Data for analysis:
_ _ _ _

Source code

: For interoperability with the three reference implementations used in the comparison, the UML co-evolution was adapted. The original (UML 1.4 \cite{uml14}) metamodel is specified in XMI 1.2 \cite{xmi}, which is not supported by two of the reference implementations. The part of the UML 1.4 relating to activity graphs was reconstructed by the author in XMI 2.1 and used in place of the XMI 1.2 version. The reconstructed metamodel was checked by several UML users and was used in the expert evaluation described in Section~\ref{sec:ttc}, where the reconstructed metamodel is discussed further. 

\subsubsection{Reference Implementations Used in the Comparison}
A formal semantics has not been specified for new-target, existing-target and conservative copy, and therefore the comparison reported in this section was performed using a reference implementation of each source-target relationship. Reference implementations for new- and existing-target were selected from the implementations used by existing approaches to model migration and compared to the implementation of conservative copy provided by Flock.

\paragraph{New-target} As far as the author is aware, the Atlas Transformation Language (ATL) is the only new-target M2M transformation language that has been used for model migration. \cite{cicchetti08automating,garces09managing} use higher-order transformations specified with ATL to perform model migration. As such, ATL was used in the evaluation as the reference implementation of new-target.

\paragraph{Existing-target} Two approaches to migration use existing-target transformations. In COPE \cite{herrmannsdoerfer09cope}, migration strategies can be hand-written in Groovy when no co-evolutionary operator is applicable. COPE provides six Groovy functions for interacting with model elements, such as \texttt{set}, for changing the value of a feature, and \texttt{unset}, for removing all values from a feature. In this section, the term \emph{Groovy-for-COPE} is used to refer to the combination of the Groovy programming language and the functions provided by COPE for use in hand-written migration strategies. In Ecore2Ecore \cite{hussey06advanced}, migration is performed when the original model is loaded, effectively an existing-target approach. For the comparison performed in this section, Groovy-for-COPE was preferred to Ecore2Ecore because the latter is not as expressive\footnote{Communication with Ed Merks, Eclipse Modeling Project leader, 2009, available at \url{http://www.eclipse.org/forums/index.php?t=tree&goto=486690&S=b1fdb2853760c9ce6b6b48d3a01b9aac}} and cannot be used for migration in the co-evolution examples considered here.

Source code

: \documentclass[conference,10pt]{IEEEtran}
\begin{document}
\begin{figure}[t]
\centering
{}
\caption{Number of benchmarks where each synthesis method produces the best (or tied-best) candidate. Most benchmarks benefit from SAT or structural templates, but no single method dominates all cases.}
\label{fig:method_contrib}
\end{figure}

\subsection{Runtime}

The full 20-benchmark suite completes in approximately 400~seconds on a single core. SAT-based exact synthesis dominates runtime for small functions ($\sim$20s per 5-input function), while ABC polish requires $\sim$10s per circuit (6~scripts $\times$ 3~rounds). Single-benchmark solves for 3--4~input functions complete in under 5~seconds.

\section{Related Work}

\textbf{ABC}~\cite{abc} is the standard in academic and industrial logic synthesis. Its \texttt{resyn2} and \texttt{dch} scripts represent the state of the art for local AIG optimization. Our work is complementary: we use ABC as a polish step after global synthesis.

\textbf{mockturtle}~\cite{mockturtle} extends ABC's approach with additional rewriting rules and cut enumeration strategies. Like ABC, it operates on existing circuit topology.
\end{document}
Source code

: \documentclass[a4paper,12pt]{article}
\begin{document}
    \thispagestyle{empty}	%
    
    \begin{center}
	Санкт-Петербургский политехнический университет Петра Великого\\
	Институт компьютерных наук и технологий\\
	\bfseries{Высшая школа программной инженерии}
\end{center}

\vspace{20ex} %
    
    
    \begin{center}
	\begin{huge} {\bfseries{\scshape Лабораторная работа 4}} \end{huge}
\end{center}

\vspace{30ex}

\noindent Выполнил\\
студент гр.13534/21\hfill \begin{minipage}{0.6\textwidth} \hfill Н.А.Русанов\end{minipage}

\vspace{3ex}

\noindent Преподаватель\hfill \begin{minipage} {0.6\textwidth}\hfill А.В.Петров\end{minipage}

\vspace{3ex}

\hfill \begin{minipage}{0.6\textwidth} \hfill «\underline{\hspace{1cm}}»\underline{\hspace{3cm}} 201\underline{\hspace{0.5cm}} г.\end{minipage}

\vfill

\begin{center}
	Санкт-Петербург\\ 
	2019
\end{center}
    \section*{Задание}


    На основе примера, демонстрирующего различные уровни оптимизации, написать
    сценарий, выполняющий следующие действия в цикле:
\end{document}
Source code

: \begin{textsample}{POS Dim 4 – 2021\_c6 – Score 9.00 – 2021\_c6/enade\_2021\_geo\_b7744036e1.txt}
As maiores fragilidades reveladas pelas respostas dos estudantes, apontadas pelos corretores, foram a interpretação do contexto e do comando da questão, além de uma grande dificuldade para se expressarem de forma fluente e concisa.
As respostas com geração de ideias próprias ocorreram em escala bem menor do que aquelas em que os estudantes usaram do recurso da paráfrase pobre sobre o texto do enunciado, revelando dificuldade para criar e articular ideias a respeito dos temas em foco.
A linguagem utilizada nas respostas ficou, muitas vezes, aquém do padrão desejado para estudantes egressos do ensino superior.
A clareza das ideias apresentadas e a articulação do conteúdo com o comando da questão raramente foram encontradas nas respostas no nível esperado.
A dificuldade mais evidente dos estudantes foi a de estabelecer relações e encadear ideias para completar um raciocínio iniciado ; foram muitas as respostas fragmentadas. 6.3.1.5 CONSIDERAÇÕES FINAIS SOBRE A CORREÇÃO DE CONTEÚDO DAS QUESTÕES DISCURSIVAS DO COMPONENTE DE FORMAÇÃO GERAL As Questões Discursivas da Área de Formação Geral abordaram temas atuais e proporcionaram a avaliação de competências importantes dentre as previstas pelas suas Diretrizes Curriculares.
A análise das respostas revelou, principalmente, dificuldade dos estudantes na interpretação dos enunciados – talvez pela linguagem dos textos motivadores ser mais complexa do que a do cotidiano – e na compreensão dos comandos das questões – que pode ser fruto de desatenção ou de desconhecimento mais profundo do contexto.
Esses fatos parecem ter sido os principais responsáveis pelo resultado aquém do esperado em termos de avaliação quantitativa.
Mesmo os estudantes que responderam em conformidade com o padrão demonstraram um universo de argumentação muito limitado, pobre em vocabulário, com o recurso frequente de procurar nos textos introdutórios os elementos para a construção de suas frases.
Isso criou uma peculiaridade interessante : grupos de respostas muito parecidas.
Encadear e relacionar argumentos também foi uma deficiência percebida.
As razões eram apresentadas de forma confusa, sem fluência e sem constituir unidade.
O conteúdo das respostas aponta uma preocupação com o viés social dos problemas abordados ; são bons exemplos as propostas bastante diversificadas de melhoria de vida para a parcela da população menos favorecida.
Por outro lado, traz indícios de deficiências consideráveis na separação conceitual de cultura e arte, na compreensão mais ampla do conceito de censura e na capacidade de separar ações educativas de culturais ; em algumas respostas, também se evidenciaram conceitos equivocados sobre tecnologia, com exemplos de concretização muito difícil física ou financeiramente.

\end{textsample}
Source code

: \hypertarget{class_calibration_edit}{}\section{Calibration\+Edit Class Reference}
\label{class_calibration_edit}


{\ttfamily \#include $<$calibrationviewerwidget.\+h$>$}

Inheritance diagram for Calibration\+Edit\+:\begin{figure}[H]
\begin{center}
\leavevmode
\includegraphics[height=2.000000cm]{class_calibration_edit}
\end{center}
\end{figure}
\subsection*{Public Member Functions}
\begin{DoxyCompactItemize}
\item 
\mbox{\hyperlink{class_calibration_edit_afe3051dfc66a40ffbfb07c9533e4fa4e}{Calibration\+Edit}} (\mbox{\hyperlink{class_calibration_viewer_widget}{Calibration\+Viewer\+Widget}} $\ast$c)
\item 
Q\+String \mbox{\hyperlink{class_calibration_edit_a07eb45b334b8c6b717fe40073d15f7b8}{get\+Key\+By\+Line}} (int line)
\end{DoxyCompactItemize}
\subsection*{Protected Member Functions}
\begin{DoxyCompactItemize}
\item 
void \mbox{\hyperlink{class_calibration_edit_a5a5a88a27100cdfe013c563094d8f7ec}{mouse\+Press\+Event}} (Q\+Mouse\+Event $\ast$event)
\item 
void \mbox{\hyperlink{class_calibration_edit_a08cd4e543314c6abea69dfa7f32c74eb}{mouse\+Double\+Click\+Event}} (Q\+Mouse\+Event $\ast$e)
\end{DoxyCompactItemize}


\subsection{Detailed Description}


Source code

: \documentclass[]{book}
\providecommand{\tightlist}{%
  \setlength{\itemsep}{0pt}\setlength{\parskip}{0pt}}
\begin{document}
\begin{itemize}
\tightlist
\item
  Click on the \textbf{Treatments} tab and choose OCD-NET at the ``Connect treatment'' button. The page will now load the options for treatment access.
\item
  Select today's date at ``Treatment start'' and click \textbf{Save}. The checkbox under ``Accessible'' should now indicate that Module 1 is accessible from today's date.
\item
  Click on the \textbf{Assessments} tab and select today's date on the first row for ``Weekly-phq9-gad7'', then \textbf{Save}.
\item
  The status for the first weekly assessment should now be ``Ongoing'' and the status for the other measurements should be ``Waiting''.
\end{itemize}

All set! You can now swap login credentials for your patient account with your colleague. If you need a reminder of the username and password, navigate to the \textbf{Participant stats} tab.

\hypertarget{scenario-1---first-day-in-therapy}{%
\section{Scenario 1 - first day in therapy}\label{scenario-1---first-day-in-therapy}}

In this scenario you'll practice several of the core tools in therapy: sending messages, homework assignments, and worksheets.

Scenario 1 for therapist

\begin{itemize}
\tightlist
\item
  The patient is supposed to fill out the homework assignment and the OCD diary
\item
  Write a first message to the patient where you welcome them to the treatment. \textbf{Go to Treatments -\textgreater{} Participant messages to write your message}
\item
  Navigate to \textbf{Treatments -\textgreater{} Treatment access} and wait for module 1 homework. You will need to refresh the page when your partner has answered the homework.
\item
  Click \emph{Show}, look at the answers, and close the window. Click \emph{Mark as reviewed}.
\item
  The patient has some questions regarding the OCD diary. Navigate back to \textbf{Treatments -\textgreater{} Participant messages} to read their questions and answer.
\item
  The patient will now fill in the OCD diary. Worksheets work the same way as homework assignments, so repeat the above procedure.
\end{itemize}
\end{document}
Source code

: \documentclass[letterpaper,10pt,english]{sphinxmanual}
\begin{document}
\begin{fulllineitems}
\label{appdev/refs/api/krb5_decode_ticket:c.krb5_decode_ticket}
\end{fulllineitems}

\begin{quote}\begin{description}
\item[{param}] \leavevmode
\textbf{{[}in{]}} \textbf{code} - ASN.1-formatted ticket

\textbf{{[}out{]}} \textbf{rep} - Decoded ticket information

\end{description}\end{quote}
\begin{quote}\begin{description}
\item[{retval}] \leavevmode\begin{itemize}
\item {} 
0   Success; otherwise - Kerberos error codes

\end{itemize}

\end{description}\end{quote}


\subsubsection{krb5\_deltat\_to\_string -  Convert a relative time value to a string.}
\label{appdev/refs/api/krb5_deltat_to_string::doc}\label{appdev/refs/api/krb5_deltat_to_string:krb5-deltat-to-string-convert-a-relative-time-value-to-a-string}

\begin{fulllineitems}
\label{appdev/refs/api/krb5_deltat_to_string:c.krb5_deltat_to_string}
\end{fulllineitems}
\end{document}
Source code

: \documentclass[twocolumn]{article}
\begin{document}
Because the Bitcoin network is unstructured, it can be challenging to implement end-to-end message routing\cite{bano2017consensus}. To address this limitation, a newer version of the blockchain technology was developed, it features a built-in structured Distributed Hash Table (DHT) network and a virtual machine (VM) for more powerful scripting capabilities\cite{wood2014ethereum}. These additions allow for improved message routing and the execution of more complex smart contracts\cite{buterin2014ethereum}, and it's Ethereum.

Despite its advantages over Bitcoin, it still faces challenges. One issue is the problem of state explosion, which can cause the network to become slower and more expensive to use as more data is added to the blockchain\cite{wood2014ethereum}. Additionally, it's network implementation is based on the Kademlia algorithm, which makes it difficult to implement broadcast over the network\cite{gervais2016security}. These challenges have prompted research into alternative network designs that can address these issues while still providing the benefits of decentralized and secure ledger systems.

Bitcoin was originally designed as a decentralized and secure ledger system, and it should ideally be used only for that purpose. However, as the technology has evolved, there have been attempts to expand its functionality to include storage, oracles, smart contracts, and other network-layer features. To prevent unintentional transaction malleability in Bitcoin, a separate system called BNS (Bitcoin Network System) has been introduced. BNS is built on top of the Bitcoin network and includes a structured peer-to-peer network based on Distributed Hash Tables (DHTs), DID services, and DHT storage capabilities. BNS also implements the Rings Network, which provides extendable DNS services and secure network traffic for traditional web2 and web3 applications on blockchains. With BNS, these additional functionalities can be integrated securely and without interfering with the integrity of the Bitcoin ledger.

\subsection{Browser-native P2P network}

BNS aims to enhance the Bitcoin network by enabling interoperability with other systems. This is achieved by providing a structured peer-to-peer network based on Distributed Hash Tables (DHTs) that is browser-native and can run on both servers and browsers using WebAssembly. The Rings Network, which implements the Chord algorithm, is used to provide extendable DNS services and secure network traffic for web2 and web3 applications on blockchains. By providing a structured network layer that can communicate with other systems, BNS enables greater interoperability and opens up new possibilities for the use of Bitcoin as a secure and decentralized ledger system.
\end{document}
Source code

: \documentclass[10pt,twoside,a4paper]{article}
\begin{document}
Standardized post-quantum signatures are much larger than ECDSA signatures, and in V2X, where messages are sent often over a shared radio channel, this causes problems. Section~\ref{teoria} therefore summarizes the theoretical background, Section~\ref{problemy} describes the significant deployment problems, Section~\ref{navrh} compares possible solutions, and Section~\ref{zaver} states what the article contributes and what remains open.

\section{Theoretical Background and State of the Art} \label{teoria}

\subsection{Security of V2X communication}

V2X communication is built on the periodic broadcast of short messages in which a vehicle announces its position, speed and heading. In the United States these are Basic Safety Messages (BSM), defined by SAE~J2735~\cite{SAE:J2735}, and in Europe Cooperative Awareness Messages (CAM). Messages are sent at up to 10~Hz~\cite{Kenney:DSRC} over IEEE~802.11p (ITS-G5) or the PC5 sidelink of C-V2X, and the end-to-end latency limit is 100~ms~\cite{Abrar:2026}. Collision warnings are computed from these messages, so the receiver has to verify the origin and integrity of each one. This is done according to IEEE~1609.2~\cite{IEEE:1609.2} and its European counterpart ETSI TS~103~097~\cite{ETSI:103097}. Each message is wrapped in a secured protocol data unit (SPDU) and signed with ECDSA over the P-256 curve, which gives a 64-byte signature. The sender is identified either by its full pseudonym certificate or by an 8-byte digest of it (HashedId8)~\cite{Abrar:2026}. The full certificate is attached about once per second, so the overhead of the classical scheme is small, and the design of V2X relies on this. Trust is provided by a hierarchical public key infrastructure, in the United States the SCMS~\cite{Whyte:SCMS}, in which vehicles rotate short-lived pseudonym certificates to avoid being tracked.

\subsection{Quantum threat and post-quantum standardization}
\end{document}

_ _ _ _

What is required:
If a line of the data contains the string "peer", count it; then give the total alone.

Answer space:
2